Gurrala, Rakesh; Kilanowski-Doroh, Isabella M; Hutson, Dillion D; Ogola, Benard O; Zimmerman, Margaret A; Katakam, Prasad V G; Satou, Ryousuke; Mostany, Ricardo; Lindsey, Sarah H.
Afiliación
  • Gurrala R; Department of Pharmacology, Tulane University School of Medicine, New Orleans, LA, 70112, USA.
  • Kilanowski-Doroh IM; Department of Pharmacology, Tulane University School of Medicine, New Orleans, LA, 70112, USA.

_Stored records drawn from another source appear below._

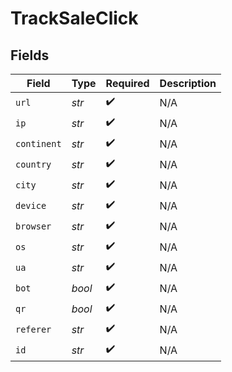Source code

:# TrackSaleClick


## Fields

| Field              | Type               | Required           | Description        |
| ------------------ | ------------------ | ------------------ | ------------------ |
| `url`              | *str*              | :heavy_check_mark: | N/A                |
| `ip`               | *str*              | :heavy_check_mark: | N/A                |
| `continent`        | *str*              | :heavy_check_mark: | N/A                |
| `country`          | *str*              | :heavy_check_mark: | N/A                |
| `city`             | *str*              | :heavy_check_mark: | N/A                |
| `device`           | *str*              | :heavy_check_mark: | N/A                |
| `browser`          | *str*              | :heavy_check_mark: | N/A                |
| `os`               | *str*              | :heavy_check_mark: | N/A                |
| `ua`               | *str*              | :heavy_check_mark: | N/A                |
| `bot`              | *bool*             | :heavy_check_mark: | N/A                |
| `qr`               | *bool*             | :heavy_check_mark: | N/A                |
| `referer`          | *str*              | :heavy_check_mark: | N/A                |
| `id`               | *str*              | :heavy_check_mark: | N/A                |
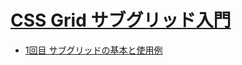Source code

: # [CSS Grid サブグリッド入門](https://www.codegrid.net/series/2024-css-subgrid/)

- [1回目 サブグリッドの基本と使用例](https://www.codegrid.net/articles/2024-css-subgrid-1/)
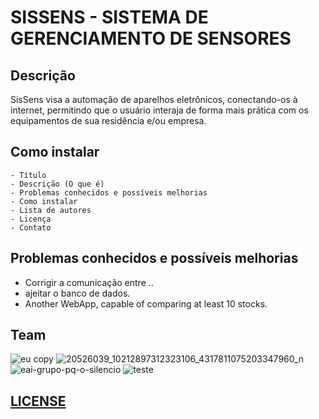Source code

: # SISSENS - SISTEMA DE GERENCIAMENTO DE SENSORES 

**Descrição**
------------------
SisSens visa a automação de aparelhos
eletrônicos, conectando-os à internet,
permitindo que o usuário interaja de forma
mais prática com os equipamentos de sua
residência e/ou empresa.

**Como instalar**
------------------

	- Título
	- Descrição (O que é)
	- Problemas conhecidos e possíveis melhorias
	- Como instalar
	- Lista de autores
	- Licença
	- Contato

**Problemas conhecidos e possíveis melhorias**
------------------

- Corrigir a comunicação entre ..
- ajeitar o banco de dados.
- Another WebApp, capable of comparing at least 10 stocks.

## Team
![eu copy](https://user-images.githubusercontent.com/19451652/30993612-2d93c5f6-a486-11e7-93ad-282acad1fb00.jpg)
![20526039_10212897312323106_4317811075203347960_n](https://user-images.githubusercontent.com/19451652/30993628-3798af62-a486-11e7-9c8a-e7df340fd9a5.jpg)
![eai-grupo-pq-o-silencio](https://user-images.githubusercontent.com/19451652/30993629-3883d26c-a486-11e7-8d46-be9648a403ab.jpg)
![teste](https://user-images.githubusercontent.com/19451652/30993633-3b64298c-a486-11e7-9c57-3bb67943e92e.jpg)
## [LICENSE](https://github.com/henriqueSpencer/Sissens/blob/master/LICENSE)
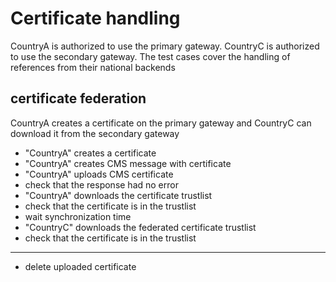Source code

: # Certificate handling 

CountryA is authorized to use the primary gateway. 
CountryC is authorized to use the secondary gateway. 
The test cases cover the handling of references from their national backends



## certificate federation

CountryA creates a certificate on the primary gateway and 
CountryC can download it from the secondary gateway


* "CountryA" creates a certificate
* "CountryA" creates CMS message with certificate
* "CountryA" uploads CMS certificate
* check that the response had no error
* "CountryA" downloads the certificate trustlist
* check that the certificate is in the trustlist 
* wait synchronization time
* "CountryC" downloads the federated certificate trustlist
* check that the certificate is in the trustlist 

___

* delete uploaded certificate

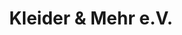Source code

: ---
title: "Kleider & Mehr e.V."
url: /bernkastel-kues/kleider-und-mehr-e-v/
shop: Gebrauchtwaren
---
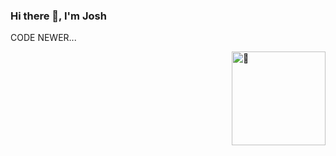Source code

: ### Hi there 👋, I'm Josh

CODE NEWER...

<!--
**PumBall/PumBall** is a ✨ _special_ ✨ repository because its `README.md` (this file) appears on your GitHub profile.

Here are some ideas to get you started:

- 🔭 I’m currently working on ...
- 🌱 I’m currently learning ...
- 👯 I’m looking to collaborate on ...
- 🤔 I’m looking for help with ...
- 💬 Ask me about ...
- 📫 How to reach me: ...
- 😄 Pronouns: ...
- ⚡ Fun fact: ...
-->

[<img align="right" width="150" alt="🦑" src="https://count.getloli.com/get/@:PumBalltheme=rule34">](https://www.youtube.com/watch?v=PqXPW0oBKgg)
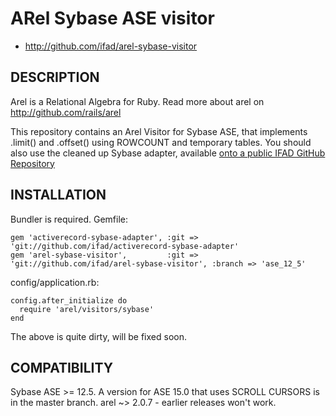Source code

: # ARel Sybase ASE visitor

* http://github.com/ifad/arel-sybase-visitor

## DESCRIPTION

Arel is a Relational Algebra for Ruby. Read more about arel on http://github.com/rails/arel

This repository contains an Arel Visitor for Sybase ASE, that implements .limit() and .offset()
using ROWCOUNT and temporary tables. You should also use the cleaned up Sybase adapter, available
[onto a public IFAD GitHub Repository](http://github.com/ifad/activerecord-sybase-adapter)

## INSTALLATION

Bundler is required. Gemfile:

    gem 'activerecord-sybase-adapter', :git => 'git://github.com/ifad/activerecord-sybase-adapter'
    gem 'arel-sybase-visitor',         :git => 'git://github.com/ifad/arel-sybase-visitor', :branch => 'ase_12_5'

config/application.rb:

    config.after_initialize do
      require 'arel/visitors/sybase'
    end

The above is quite dirty, will be fixed soon.

## COMPATIBILITY

Sybase ASE >= 12.5. A version for ASE 15.0 that uses SCROLL CURSORS is in the master branch.
arel ~> 2.0.7 - earlier releases won't work.

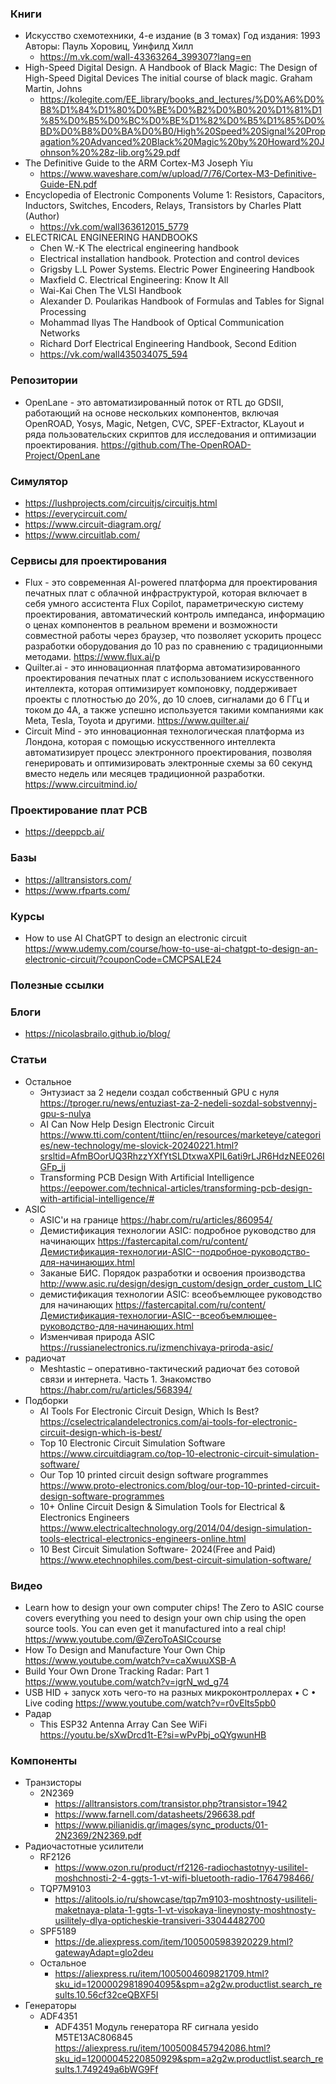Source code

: 
### Книги

- Искусство схемотехники, 4-е издание (в 3 томах) Год издания: 1993 Авторы: Пауль Хоровиц, Уинфилд Хилл 
    - https://m.vk.com/wall-43363264_399307?lang=en
- High-Speed Digital Design. A Handbook of Black Magic: The Design of High-Speed Digital Devices The initial course of black magic. Graham Martin, Johns
    - https://kolegite.com/EE_library/books_and_lectures/%D0%A6%D0%B8%D1%84%D1%80%D0%BE%D0%B2%D0%B0%20%D1%81%D1%85%D0%B5%D0%BC%D0%BE%D1%82%D0%B5%D1%85%D0%BD%D0%B8%D0%BA%D0%B0/High%20Speed%20Signal%20Propagation%20Advanced%20Black%20Magic%20by%20Howard%20Johnson%20%28z-lib.org%29.pdf
- The Definitive Guide to the ARM Cortex-M3 Joseph Yiu
    - https://www.waveshare.com/w/upload/7/76/Cortex-M3-Definitive-Guide-EN.pdf
- Encyclopedia of Electronic Components Volume 1: Resistors, Capacitors, Inductors, Switches, Encoders, Relays, Transistors by Charles Platt  (Author)
    - https://vk.com/wall363612015_5779
- ELECTRICAL ENGINEERING HANDBOOKS
    - Chen W.-K The electrical engineering handbook
    - Electrical installation handbook. Protection and control devices
    - Grigsby L.L Power Systems. Electric Power Engineering Handbook
    - Maxfield С. Electrical Engineering: Know It All
    - Wai-Kai Chen The VLSI Handbook
    - Alexander D. Poularikas Handbook of Formulas and Tables for Signal Processing 
    - Mohammad Ilyas The Handbook of Optical Communication Networks
    - Richard Dorf Electrical Engineering Handbook, Second Edition
    - https://vk.com/wall435034075_594

### Репозитории

- OpenLane - это автоматизированный поток от RTL до GDSII, работающий на основе нескольких компонентов, включая OpenROAD, Yosys, Magic, Netgen, CVC, SPEF-Extractor, KLayout и ряда пользовательских скриптов для исследования и оптимизации проектирования. https://github.com/The-OpenROAD-Project/OpenLane

### Симулятор

- https://lushprojects.com/circuitjs/circuitjs.html
- https://everycircuit.com/
- https://www.circuit-diagram.org/
- https://www.circuitlab.com/

### Сервисы для проектирования

- Flux - это современная AI-powered платформа для проектирования печатных плат с облачной инфраструктурой, которая включает в себя умного ассистента Flux Copilot, параметрическую систему проектирования, автоматический контроль импеданса, информацию о ценах компонентов в реальном времени и возможности совместной работы через браузер, что позволяет ускорить процесс разработки оборудования до 10 раз по сравнению с традиционными методами. https://www.flux.ai/p
- Quilter.ai - это инновационная платформа автоматизированного проектирования печатных плат с использованием искусственного интеллекта, которая оптимизирует компоновку, поддерживает проекты с плотностью до 20%, до 10 слоев, сигналами до 6 ГГц и током до 4А, а также успешно используется такими компаниями как Meta, Tesla, Toyota и другими. https://www.quilter.ai/
- Circuit Mind - это инновационная технологическая платформа из Лондона, которая с помощью искусственного интеллекта автоматизирует процесс электронного проектирования, позволяя генерировать и оптимизировать электронные схемы за 60 секунд вместо недель или месяцев традиционной разработки. https://www.circuitmind.io/

### Проектирование плат PCB

- https://deeppcb.ai/

### Базы

- https://alltransistors.com/
- https://www.rfparts.com/

### Курсы

- How to use AI ChatGPT to design an electronic circuit https://www.udemy.com/course/how-to-use-ai-chatgpt-to-design-an-electronic-circuit/?couponCode=CMCPSALE24

### Полезные ссылки

### Блоги

- https://nicolasbrailo.github.io/blog/

### Статьи

- Остальное
    - Энтузиаст за 2 недели создал собственный GPU с нуля https://tproger.ru/news/entuziast-za-2-nedeli-sozdal-sobstvennyj-gpu-s-nulya
    - AI Can Now Help Design Electronic Circuit https://www.tti.com/content/ttiinc/en/resources/marketeye/categories/new-technology/me-slovick-20240221.html?srsltid=AfmBOorUQ3RhzzYXfYtSLDtxwaXPIL6ati9rLJR6HdzNEE026IGFp_ij
    - Transforming PCB Design With Artificial Intelligence https://eepower.com/technical-articles/transforming-pcb-design-with-artificial-intelligence/#
- ASIC
    - ASIC'и на границе https://habr.com/ru/articles/860954/
    - Демистификация технологии ASIC: подробное руководство для начинающих https://fastercapital.com/ru/content/Демистификация-технологии-ASIC--подробное-руководство-для-начинающих.html
    - Заканые БИС. Порядок разработки и освоения производства http://www.asic.ru/design/design_custom/design_order_custom_LIC
    - демистификация технологии ASIC: всеобъемлющее руководство для начинающих https://fastercapital.com/ru/content/Демистификация-технологии-ASIC--всеобъемлющее-руководство-для-начинающих.html
    - Изменчивая природа ASIC https://russianelectronics.ru/izmenchivaya-priroda-asic/
- радиочат
    - Meshtastic – оперативно-тактический радиочат без сотовой связи и интернета. Часть 1. Знакомство https://habr.com/ru/articles/568394/
- Подборки
    - AI Tools For Electronic Circuit Design, Which Is Best? https://cselectricalandelectronics.com/ai-tools-for-electronic-circuit-design-which-is-best/
    - Top 10 Electronic Circuit Simulation Software https://www.circuitdiagram.co/top-10-electronic-circuit-simulation-software/
    - Our Top 10 printed circuit design software programmes https://www.proto-electronics.com/blog/our-top-10-printed-circuit-design-software-programmes
    - 10+ Online Circuit Design & Simulation Tools for Electrical & Electronics Engineers https://www.electricaltechnology.org/2014/04/design-simulation-tools-electrical-electronics-engineers-online.html
    - 10 Best Circuit Simulation Software- 2024(Free and Paid) https://www.etechnophiles.com/best-circuit-simulation-software/

### Видео

- Learn how to design your own computer chips! The Zero to ASIC course covers everything you need to design your own chip using the open source tools. You can even get it manufactured into a real chip! https://www.youtube.com/@ZeroToASICcourse
- How To Design and Manufacture Your Own Chip https://www.youtube.com/watch?v=caXwuuXSB-A
- Build Your Own Drone Tracking Radar: Part 1 https://www.youtube.com/watch?v=igrN_wd_g74
- USB HID + запуск хоть чего-то на разных микроконтроллерах • C • Live coding https://www.youtube.com/watch?v=r0vElts5pb0
- Радар
    - This ESP32 Antenna Array Can See WiFi https://youtu.be/sXwDrcd1t-E?si=wPvPbj_oQYgwunHB

### Компоненты

- Транзисторы
    - 2N2369
        - https://alltransistors.com/transistor.php?transistor=1942
        - https://www.farnell.com/datasheets/296638.pdf
        - https://www.pilianidis.gr/images/sync_products/01-2N2369/2N2369.pdf
- Радиочастотные усилители
    - RF2126
        - https://www.ozon.ru/product/rf2126-radiochastotnyy-usilitel-moshchnosti-2-4-ggts-1-vt-wifi-bluetooth-radio-1764798466/
    - TQP7M9103
        - https://alitools.io/ru/showcase/tqp7m9103-moshtnosty-usiliteli-maketnaya-plata-1-ggts-1-vt-visokaya-lineynosty-moshtnosty-usilitely-dlya-opticheskie-transiveri-33044482700
    - SPF5189
        - https://de.aliexpress.com/item/1005005983920229.html?gatewayAdapt=glo2deu
    - Остальное
        - https://aliexpress.ru/item/1005004609821709.html?sku_id=12000029818904095&spm=a2g2w.productlist.search_results.10.56cf32ceQBXF5I
- Генераторы
    - ADF4351
        - ADF4351 Модуль генератора RF сигнала yesido M5TE13AC806845 https://aliexpress.ru/item/1005008457942086.html?sku_id=12000045220850929&spm=a2g2w.productlist.search_results.1.749249a6bWG9Ff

  • Hutson DD; Department of Pharmacology, Tulane University School of Medicine, New Orleans, LA, 70112, USA.
  • Ogola BO; Department of Pharmacology, Tulane University School of Medicine, New Orleans, LA, 70112, USA.
  • Zimmerman MA; Department of Pharmacology, Tulane University School of Medicine, New Orleans, LA, 70112, USA.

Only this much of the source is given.